I wonder. It would have to dissolve, a big block of salt would take a while, kind of like the erosion of cliffs where the salt comes from in the first place. Eh, I guess you're right though, the fish wouldn't like that at all.
that's 200% bullshits. Countries that invested into desalination plants are known to create death zones right where brine is sent back - even if miles from the coast
Assuming my constants (35g/kg of salt in seawater, 650k tons of salt dumped by the state of ohio every year, 81 gallons per day of individual domestic water usage) are correct and my napkin math isn't completely buggered, and if we look at the salt as a primary product instead of just waste:
Ohio DOT's use of road salt would allow for fresh water to be provided for somewhere in the neighborhood of 160,000 people.
On one hand, that's nowhere near enough people; it's a small drop in a giant thirsty bucket of water consumption. So we'll still need salt mountains, salt re-distribution vessels, and/or other ways to deal with excess salt.
On the other hand, 160k is a lot of humans. So perhaps we should look into doing things like this anyway.
(But we probably won't. Ohio gets road salt primarily from a mine under Lake Erie that has a very conveniently-located terminus near downtown Cleveland. The mine directly loads trucks, freight trains, and ships...and it's near the point of use already. It's pretty efficient.)
Actually I have been thinking about this. Surprisingly straight and long cuts in rock formations might be a real thing to track. In at least some places at least some rock blasting is preferred to get aggregate for road foundations. And these tends to be rather straight and rather steep.
It’s about thermal storage, you don’t use table/sea salt for that, and you don’t need a lot of salt, because the salt is in a closed loop; it’s not being consumed.
If you read the article you sent me, you'll learn that, just as I said, you don't use sodium chloride, aka table salt, aka sea salt, for these purposes.
In an ideal world that crystalline salt by product could be used to offset any imported or mined salt, further reducing the environmental impact of those operations.

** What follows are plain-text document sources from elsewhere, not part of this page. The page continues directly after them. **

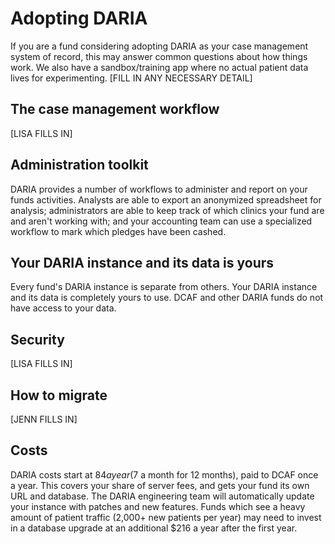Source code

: # Adopting DARIA

If you are a fund considering adopting DARIA as your case management system of record, this may answer common questions about how things work. We also have a sandbox/training app where no actual patient data lives for experimenting. [FILL IN ANY NECESSARY DETAIL]

## The case management workflow

[LISA FILLS IN]

## Administration toolkit

DARIA provides a number of workflows to administer and report on your funds activities. Analysts are able to export an anonymized spreadsheet for analysis; administrators are able to keep track of which clinics your fund  are and aren't working with; and your accounting team can use a specialized workflow to mark which pledges have been cashed.

## Your DARIA instance and its data is yours

Every fund's DARIA instance is separate from others. Your DARIA instance and its data is completely yours to use. DCAF and other DARIA funds do not have access to your data.

## Security

[LISA FILLS IN]

## How to migrate

[JENN FILLS IN]

## Costs

DARIA costs start at $84 a year ($7 a month for 12 months), paid to DCAF once a year. This covers your share of server fees, and gets your fund its own URL and database. The DARIA engineering team will automatically update your instance with patches and new features. Funds which see a heavy amount of patient traffic (2,000+ new patients per year) may need to invest in a database upgrade at an additional $216 a year after the first year.
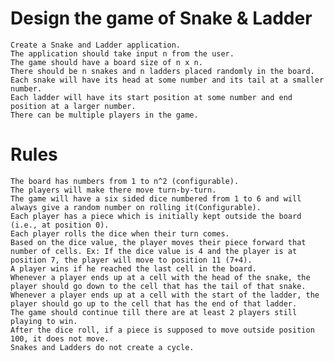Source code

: # Design the game of Snake & Ladder
    Create a Snake and Ladder application.
    The application should take input n from the user.
    The game should have a board size of n x n.
    There should be n snakes and n ladders placed randomly in the board.
    Each snake will have its head at some number and its tail at a smaller number.
    Each ladder will have its start position at some number and end position at a larger number.
    There can be multiple players in the game.
# Rules
    The board has numbers from 1 to n^2 (configurable).
    The players will make there move turn-by-turn.
    The game will have a six sided dice numbered from 1 to 6 and will always give a random number on rolling it(Configurable).
    Each player has a piece which is initially kept outside the board (i.e., at position 0).
    Each player rolls the dice when their turn comes.
    Based on the dice value, the player moves their piece forward that number of cells. Ex: If the dice value is 4 and the player is at position 7, the player will move to position 11 (7+4).
    A player wins if he reached the last cell in the board.
    Whenever a player ends up at a cell with the head of the snake, the player should go down to the cell that has the tail of that snake.
    Whenever a player ends up at a cell with the start of the ladder, the player should go up to the cell that has the end of that ladder.
    The game should continue till there are at least 2 players still playing to win.
    After the dice roll, if a piece is supposed to move outside position 100, it does not move.
    Snakes and Ladders do not create a cycle.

Oh no, the hassle of managing the raw input for several key industrial processes that is created for free as a side product of MAKING WATER DRINKABLE WITH FREE ENERGY FROM THE SUN is TOO MUCH OF A PROBLEM! Especially considering we could instead murder millions of fish - which we then can’t eat- in the process! This entire technology is doomed!
Come on guys please at least attempt to think what you’re about to type, please, I beg you.
So, we could just dump it on the salt flats in Utah? Plenty of places are already super salty, so nothing lives there (unless it’s able to handle that).
Brine might be bad to the place you dump into, but crystalline salt is even worse.
Overall though, it’s just such a tiny concern. Ocean is huge. If we kill everything in a 100 foot radius, that’s 0.0000000008% of the ocean being destroyed. Less than a drop in a bucket.
This paper is interesting, however, in directly producing crystalline salt, which is lower volume than brine and easier to dispose of, maybe even valuable.